*** Opening Provided records ***

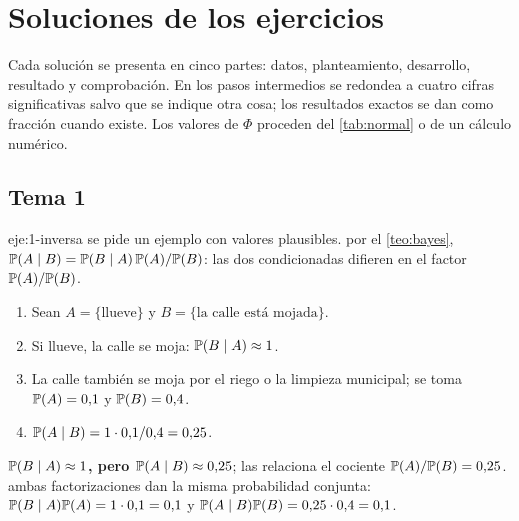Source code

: \chapter{Soluciones de los ejercicios}
\label{ap:soluciones}

Cada solución se presenta en cinco partes: datos, planteamiento, desarrollo, resultado y comprobación. En los pasos intermedios se redondea a cuatro cifras significativas salvo que se indique otra cosa; los resultados exactos se dan como fracción cuando existe. Los valores de $\Phi$ proceden del \cref{tab:normal} o de un cálculo numérico.

\section{Tema 1}

\begin{solucion}{eje:1-inversa}
\datos se pide un ejemplo con valores plausibles.
\planteamiento por el \cref{teo:bayes}, $\PP(A\mid B)=\PP(B\mid A)\,\PP(A)/\PP(B)$: las dos condicionadas difieren en el factor $\PP(A)/\PP(B)$.
\pasos
\begin{enumerate}[label=\arabic*.]
  \item Sean $A=\{\text{llueve}\}$ y $B=\{\text{la calle está mojada}\}$.
  \item Si llueve, la calle se moja: $\PP(B\mid A)\approx 1$.
  \item La calle también se moja por el riego o la limpieza municipal; se toma $\PP(A)=0{,}1$ y $\PP(B)=0{,}4$.
  \item $\PP(A\mid B)=1\cdot 0{,}1/0{,}4=0{,}25$.
\end{enumerate}
\resultado \textbf{$\PP(B\mid A)\approx 1$, pero $\PP(A\mid B)\approx 0{,}25$}; las relaciona el cociente $\PP(A)/\PP(B)=0{,}25$.
\comprobacion ambas factorizaciones dan la misma probabilidad conjunta: $\PP(B\mid A)\PP(A)=1\cdot 0{,}1=0{,}1$ y $\PP(A\mid B)\PP(B)=0{,}25\cdot 0{,}4=0{,}1$.
\end{solucion}

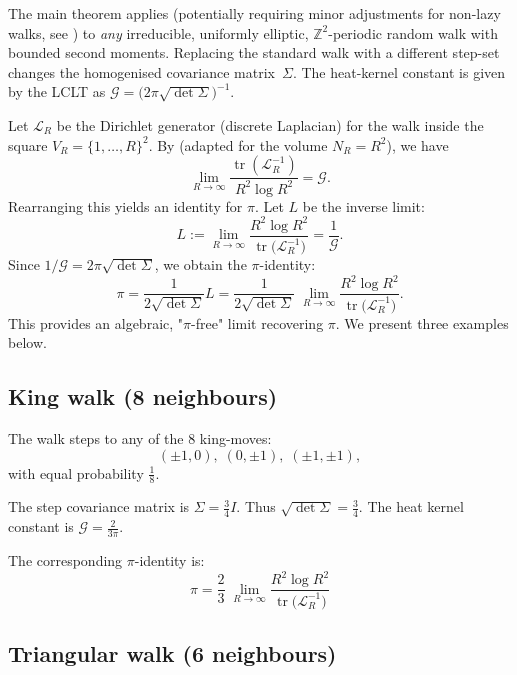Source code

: \documentclass{article}
\numberwithin{equation}{section}
\theoremstyle{definition}
\theoremstyle{remark}
\newcommand{\cG}{\mathcal{G}}
\DeclareMathOperator{\tr}{tr}
\begin{document}
The main theorem applies (potentially requiring minor adjustments for non-lazy walks, see ) to \emph{any} irreducible, uniformly elliptic,
$\mathbb{Z}^{2}$-periodic random walk with bounded second moments.
Replacing the standard walk with a different step-set changes
the homogenised covariance matrix~$\Sigma$. The heat-kernel constant is given by the LCLT as
\(\displaystyle\cG=\bigl(2\pi\sqrt{\det\Sigma}\bigr)^{-1}\).

Let \( \mathcal{L}_R \) be the Dirichlet generator
(discrete Laplacian) for the walk inside the square \( V_R = \{1,\dots,R\}^2 \).
By  (adapted for the volume $N_R=R^2$), we have
\[
\lim_{R\to\infty} \frac{\tr(\mathcal{L}_R^{-1})}{R^2 \log R^2} = \cG.
\]
Rearranging this yields an identity for $\pi$. Let $L$ be the inverse limit:
\[L := \lim_{R\to\infty}\frac{R^{2}\log R^{2}}{\tr\!\bigl(\mathcal{L}_R^{-1}\bigr)} = \frac{1}{\cG}.\]
Since $1/\cG = 2\pi\sqrt{\det\Sigma}$, we obtain the $\pi$-identity:
\[\pi = \frac{1}{2\sqrt{\det\Sigma}} L = \frac{1}{2\sqrt{\det\Sigma}}\;\lim_{R\to\infty}\frac{R^{2}\log R^{2}}{\tr\!\bigl(\mathcal{L}_R^{-1}\bigr)}.\]
This provides an algebraic, "$\pi$-free" limit recovering $\pi$. We present three examples below.

\subsection{King walk (8 neighbours)}\label{app:king}

The walk steps to any of the 8 king-moves:
\[
(\pm1,0),\;(0,\pm1),\;(\pm1,\pm1),
\]
with equal probability \( \tfrac18 \).

The step covariance matrix is $\Sigma = \tfrac{3}{4} I$. Thus $\sqrt{\det\Sigma} = \frac{3}{4}$.
The heat kernel constant is \( \cG = \frac{2}{3\pi} \).

The corresponding $\pi$-identity is:
\begin{equation}\label{eq:King_pi}
\boxed{\;\displaystyle \pi=\frac{2}{3}\;\lim_{R\to\infty}\frac{R^{2}\log R^{2}}{\tr\!\bigl(\mathcal{L}_R^{-1}\bigr)}\;}
\end{equation}

\subsection{Triangular walk (6 neighbours)}\label{app:tri}
\end{document}
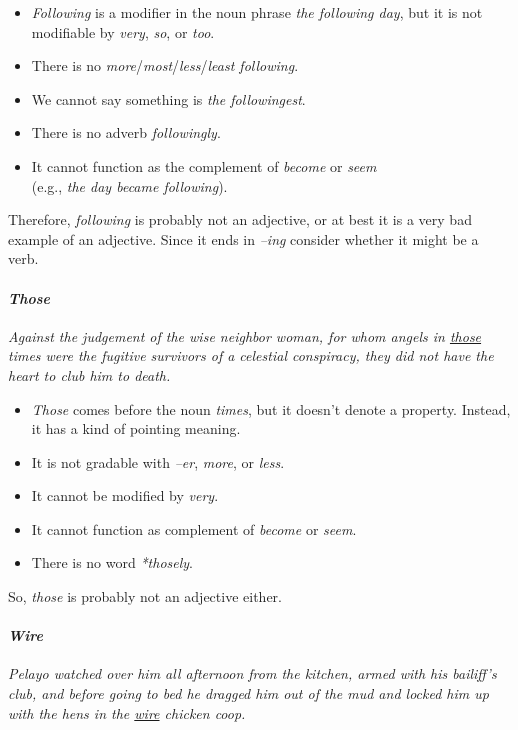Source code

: \begin{itemize}[noitemsep]
    \item \textit{Following} is a modifier in the noun phrase \textit{the following day}, but it is not modifiable by \textit{very}, \textit{so}, or \textit{too}.
    \item There is no \textit{more}/\textit{most}/\textit{less}/\textit{least following}.
    \item We cannot say something is \textit{the followingest}.
    \item There is no adverb \textit{followingly}.
    \item It cannot function as the complement of \textit{become} or \textit{seem} \\(e.g., \textit{the day became following}).
\end{itemize}
Therefore, \textit{following} is probably not an adjective, or at best it is a very bad example of an adjective. Since it ends in \textit{--ing} consider whether it might be a verb.

\paragraph*{\textit{Those}}
\textit{Against the judgement of the wise neighbor woman, for whom angels in \uline{those} times were the fugitive survivors of a celestial conspiracy, they did not have the heart to club him to death.}
\begin{itemize}[noitemsep]
    \item \textit{Those} comes before the noun \textit{times}, but it doesn't denote a property. Instead, it has a kind of pointing meaning.
    \item It is not gradable with \textit{--er}, \textit{more}, or \textit{less}.
    \item It cannot be modified by \textit{very}.
    \item It cannot function as complement of \textit{become} or \textit{seem}.
    \item There is no word \textit{*thosely}.
\end{itemize}
So, \textit{those} is probably not an adjective either.

\paragraph*{\textit{Wire}}
\textit{Pelayo watched over him all afternoon from the kitchen, armed with his bailiff's club, and before going to bed he dragged him out of the mud and locked him up with the hens in the \uline{wire} chicken coop.}

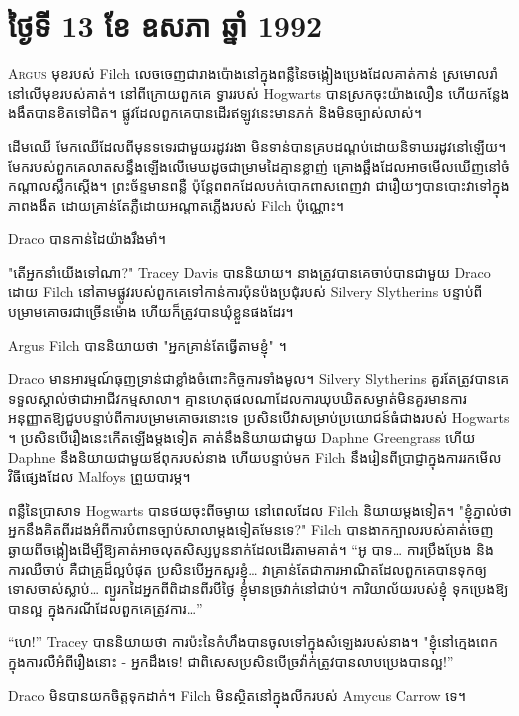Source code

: 
\section{ថ្ងៃទី 13 ខែ ឧសភា ឆ្នាំ 1992}

\lettrine{A}{rgus} មុខរបស់ Filch លេចចេញជារាងប៉ោងនៅក្នុងពន្លឺនៃចង្កៀងប្រេងដែលគាត់កាន់ ស្រមោលរាំនៅលើមុខរបស់គាត់។ នៅពីក្រោយពួកគេ ទ្វាររបស់ Hogwarts បានស្រកចុះយ៉ាងលឿន ហើយកន្លែងងងឹតបានខិតទៅជិត។ ផ្លូវ​ដែល​ពួក​គេ​បាន​ដើរ​ឥឡូវ​នេះ​មាន​ភក់ និង​មិន​ច្បាស់​លាស់។

ដើមឈើ មែកឈើដែលពីមុនទទេរជាមួយរដូវរងា មិនទាន់បានគ្របដណ្ដប់ដោយនិទាឃរដូវនៅឡើយ។ មែករបស់ពួកគេលាតសន្ធឹងឡើងលើមេឃដូចជាម្រាមដៃគ្មានខ្លាញ់ គ្រោងឆ្អឹងដែលអាចមើលឃើញនៅចំកណ្តាលស្លឹកស្តើង។ ព្រះច័ន្ទមានពន្លឺ ប៉ុន្តែពពកដែលបក់បោកពាសពេញវា ជារឿយៗបានបោះវាទៅក្នុងភាពងងឹត ដោយគ្រាន់តែភ្លឺដោយអណ្តាតភ្លើងរបស់ Filch ប៉ុណ្ណោះ។

Draco បាន​កាន់​ដៃ​យ៉ាង​រឹង​មាំ។

"តើអ្នកនាំយើងទៅណា?" Tracey Davis បាននិយាយ។ នាងត្រូវបានគេចាប់បានជាមួយ Draco ដោយ Filch នៅតាមផ្លូវរបស់ពួកគេទៅកាន់ការប៉ុនប៉ងប្រជុំរបស់ Silvery Slytherins បន្ទាប់ពីបម្រាមគោចរជាច្រើនម៉ោង ហើយក៏ត្រូវបានឃុំខ្លួនផងដែរ។

Argus Filch បាននិយាយថា "អ្នកគ្រាន់តែធ្វើតាមខ្ញុំ" ។

Draco មាន​អារម្មណ៍​ធុញ​ទ្រាន់​ជា​ខ្លាំង​ចំពោះ​កិច្ចការ​ទាំង​មូល។ Silvery Slytherins គួរតែត្រូវបានគេទទួលស្គាល់ថាជាអាជីវកម្មសាលា។ គ្មានហេតុផលណាដែលការឃុបឃិតសម្ងាត់មិនគួរមានការអនុញ្ញាតឱ្យជួបបន្ទាប់ពីការបម្រាមគោចរនោះទេ ប្រសិនបើវាសម្រាប់ប្រយោជន៍ធំជាងរបស់ Hogwarts ។ ប្រសិនបើរឿងនេះកើតឡើងម្ដងទៀត គាត់នឹងនិយាយជាមួយ Daphne Greengrass ហើយ Daphne នឹងនិយាយជាមួយឪពុករបស់នាង ហើយបន្ទាប់មក Filch នឹងរៀនពីប្រាជ្ញាក្នុងការរកមើលវិធីផ្សេងដែល Malfoys ព្រួយបារម្ភ។

ពន្លឺនៃប្រាសាទ Hogwarts បានថយចុះពីចម្ងាយ នៅពេលដែល Filch និយាយម្តងទៀត។ "ខ្ញុំភ្នាល់ថាអ្នកនឹងគិតពីរដងអំពីការបំពានច្បាប់សាលាម្តងទៀតមែនទេ?" Filch បានងាកក្បាលរបស់គាត់ចេញឆ្ងាយពីចង្កៀងដើម្បីឱ្យគាត់អាចលុតសិស្សបួននាក់ដែលដើរតាមគាត់។ “អូ បាទ… ការប្រឹងប្រែង និងការឈឺចាប់ គឺជាគ្រូដ៏ល្អបំផុត ប្រសិនបើអ្នកសួរខ្ញុំ… វាគ្រាន់តែជាការអាណិតដែលពួកគេបានទុកឲ្យទោសចាស់ស្លាប់… ព្យួរកដៃអ្នកពីពិដានពីរបីថ្ងៃ ខ្ញុំមានច្រវាក់នៅជាប់។ ការិយាល័យរបស់ខ្ញុំ ទុកប្រេងឱ្យបានល្អ ក្នុងករណីដែលពួកគេត្រូវការ…”

“ហេ!” Tracey បាននិយាយថា ការប៉ះនៃកំហឹងបានចូលទៅក្នុងសំឡេងរបស់នាង។ "ខ្ញុំនៅក្មេងពេកក្នុងការលឺអំពីរឿងនោះ - អ្នកដឹងទេ! ជាពិសេសប្រសិនបើច្រវ៉ាក់ត្រូវបានលាបប្រេងបានល្អ!”

Draco មិន​បាន​យក​ចិត្ត​ទុក​ដាក់។ Filch មិនស្ថិតនៅក្នុងលីករបស់ Amycus Carrow ទេ។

*** Closing Provided records ***

# Exercise:
Scan the data above. Return every line with "planteamiento" in it.

# Your solution:
Cada solución se presenta en cinco partes: datos, planteamiento, desarrollo, resultado y comprobación. En los pasos intermedios se redondea a cuatro cifras significativas salvo que se indique otra cosa; los resultados exactos se dan como fracción cuando existe. Los valores de $\Phi$ proceden del \cref{tab:normal} o de un cálculo numérico.
\planteamiento por el \cref{teo:bayes}, $\PP(A\mid B)=\PP(B\mid A)\,\PP(A)/\PP(B)$: las dos condicionadas difieren en el factor $\PP(A)/\PP(B)$.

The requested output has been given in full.